El coordinador de la Unión de Campesinos de Castilla y León (UCCL), Jesús Manuel González Palacín, atribuye la pérdida acuciante de afiliados a la «crisis galopante» de los profesionales de la actividad agrícola y ganadera. «Gente que ejerce la actividad hay mucha, pero los que vivimos exclusivamente de esto, somos cada vez menos», por lo que echa en falta una mayor defensa del agricultor a título principal.

Palacín reconoce que cuando se alcanza un nivel «muy bajo» en el número de afiliados, «es difícil bajar más», y alude a «una realidad tozuda» que es que un porcentaje importante de las incorporaciones «son ficticias» por parte de personas que se dan de alta en la Seguridad Social, solicitan la ayuda a la incorporación y, tras cinco años, no continúan en la actividad agraria. «Figuran durante cinco años, pero realmente ni han ejercido la actividad ni tienen intención de seguir después». Aunque apostilla que «no son datos muy grandes», desde UCCL se reclama a la Junta controles sobre las incorporaciones para conocer «al que realmente se suma a la actividad».

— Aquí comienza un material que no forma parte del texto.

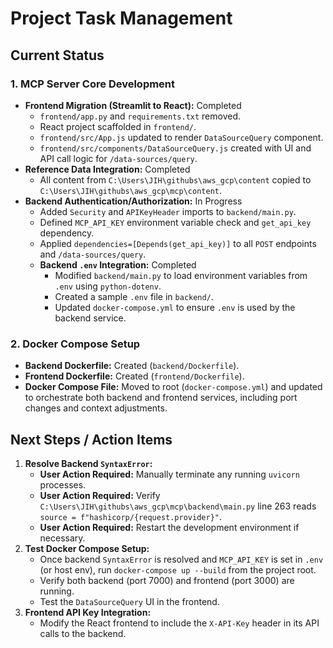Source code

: # Project Task Management

## Current Status

### 1. MCP Server Core Development
- **Frontend Migration (Streamlit to React):** Completed
  - `frontend/app.py` and `requirements.txt` removed.
  - React project scaffolded in `frontend/`.
  - `frontend/src/App.js` updated to render `DataSourceQuery` component.
  - `frontend/src/components/DataSourceQuery.js` created with UI and API call logic for `/data-sources/query`.
- **Reference Data Integration:** Completed
  - All content from `C:\Users\JIH\githubs\aws_gcp\content` copied to `C:\Users\JIH\githubs\aws_gcp\mcp\content`.
- **Backend Authentication/Authorization:** In Progress
  - Added `Security` and `APIKeyHeader` imports to `backend/main.py`.
  - Defined `MCP_API_KEY` environment variable check and `get_api_key` dependency.
  - Applied `dependencies=[Depends(get_api_key)]` to all `POST` endpoints and `/data-sources/query`.
  - **Backend `.env` Integration:** Completed
    - Modified `backend/main.py` to load environment variables from `.env` using `python-dotenv`.
    - Created a sample `.env` file in `backend/`.
    - Updated `docker-compose.yml` to ensure `.env` is used by the backend service.

### 2. Docker Compose Setup
- **Backend Dockerfile:** Created (`backend/Dockerfile`).
- **Frontend Dockerfile:** Created (`frontend/Dockerfile`).
- **Docker Compose File:** Moved to root (`docker-compose.yml`) and updated to orchestrate both backend and frontend services, including port changes and context adjustments.

## Next Steps / Action Items

1.  **Resolve Backend `SyntaxError`:**
    *   **User Action Required:** Manually terminate any running `uvicorn` processes.
    *   **User Action Required:** Verify `C:\Users\JIH\githubs\aws_gcp\mcp\backend\main.py` line 263 reads `source = f"hashicorp/{request.provider}"`.
    *   **User Action Required:** Restart the development environment if necessary.
2.  **Test Docker Compose Setup:**
    *   Once backend `SyntaxError` is resolved and `MCP_API_KEY` is set in `.env` (or host env), run `docker-compose up --build` from the project root.
    *   Verify both backend (port 7000) and frontend (port 3000) are running.
    *   Test the `DataSourceQuery` UI in the frontend.
3.  **Frontend API Key Integration:**
    *   Modify the React frontend to include the `X-API-Key` header in its API calls to the backend.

Igualmente, confía en que en la próxima reforma de la Política Agraria Común (PAC) se apueste «de forma definitiva» por el profesional a título principal y se deje fuera a aquellos que no pueden justificar al menos un 25 por ciento de ingresos agrarios, una condición que para UCCL debería ser «una línea roja que no se puede pasar» si se quiere mantener la actividad.

Cambio de modelo

Desde la Alianza Upa-Coag, Aurelio Pérez explica que se está produciendo un cambio de modelo, con el traslado de los cotizantes de la pequeñas explotaciones familiares, que están «en retroceso», a las grandes explotaciones o empresas constituidas en el sector agrario, algo que para Pérez «no es bueno». «En los últimos años parte de los autónomos que se han perdido, ha aumentado casi en el mismo porcentaje de trabajadores por cuenta ajena«, asevera.

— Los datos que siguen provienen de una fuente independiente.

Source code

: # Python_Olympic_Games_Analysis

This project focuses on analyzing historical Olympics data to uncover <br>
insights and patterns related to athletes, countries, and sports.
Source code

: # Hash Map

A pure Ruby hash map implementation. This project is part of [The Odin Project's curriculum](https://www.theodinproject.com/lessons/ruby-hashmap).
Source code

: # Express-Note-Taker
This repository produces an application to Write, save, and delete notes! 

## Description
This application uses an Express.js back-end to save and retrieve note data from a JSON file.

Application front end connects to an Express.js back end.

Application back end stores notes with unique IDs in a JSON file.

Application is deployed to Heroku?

Desde la Alianza se alerta de que se está creando un campo en el que desaparecen agricultores y ganaderos para favorecer el asentamiento de «lobos y fauna salvaje» que no va a gestionar el territorio ni a mejorar la calidad de vida. Pérez avisa de que la tendencia a la baja «siempre es negativa» y advirtió de que si no se corrige la tendencia, y ante la falta de relevo, se producirá la «paralización» del mercado de la tierra.

Comunidades

Si se analiza el número medio de afiliados en el mes de diciembre de 2018 por comunidades autónomas, Castilla y León ocupó el sexto lugar, con un 5,33 por ciento del total nacional, por detrás de otros territorios como Andalucía (48,5 por ciento), Comunidad Valenciana (7,6 por ciento), la Región de Murcia (7,4 por ciento), Extremadura (6,8 por ciento) y Castilla-La Mancha (5,9 por ciento).

En diciembre de 2018, el número medio mensual de afiliados a la actividad agraria respecto a los afiliados en el mes de diciembre del año anterior disminuyó en un 0,18 por ciento, frente al aumento nacional del 1,29 por ciento. En el resto de comunidades autónomas, se observó una tendencia positiva en el caso de Castilla-La Mancha (4,4 por ciento); Comunidad Valenciana (2,2 por ciento); Murcia (1,8 por ciento), Aragón (1,6 por ciento); Andalucía (1,5 por ciento) y Cataluña (0,6 por ciento). Por el contrario, se observó una disminución interanual para el mes de diciembre en Extremadura (-0,39 por ciento) y Galicia (-1,9 por ciento).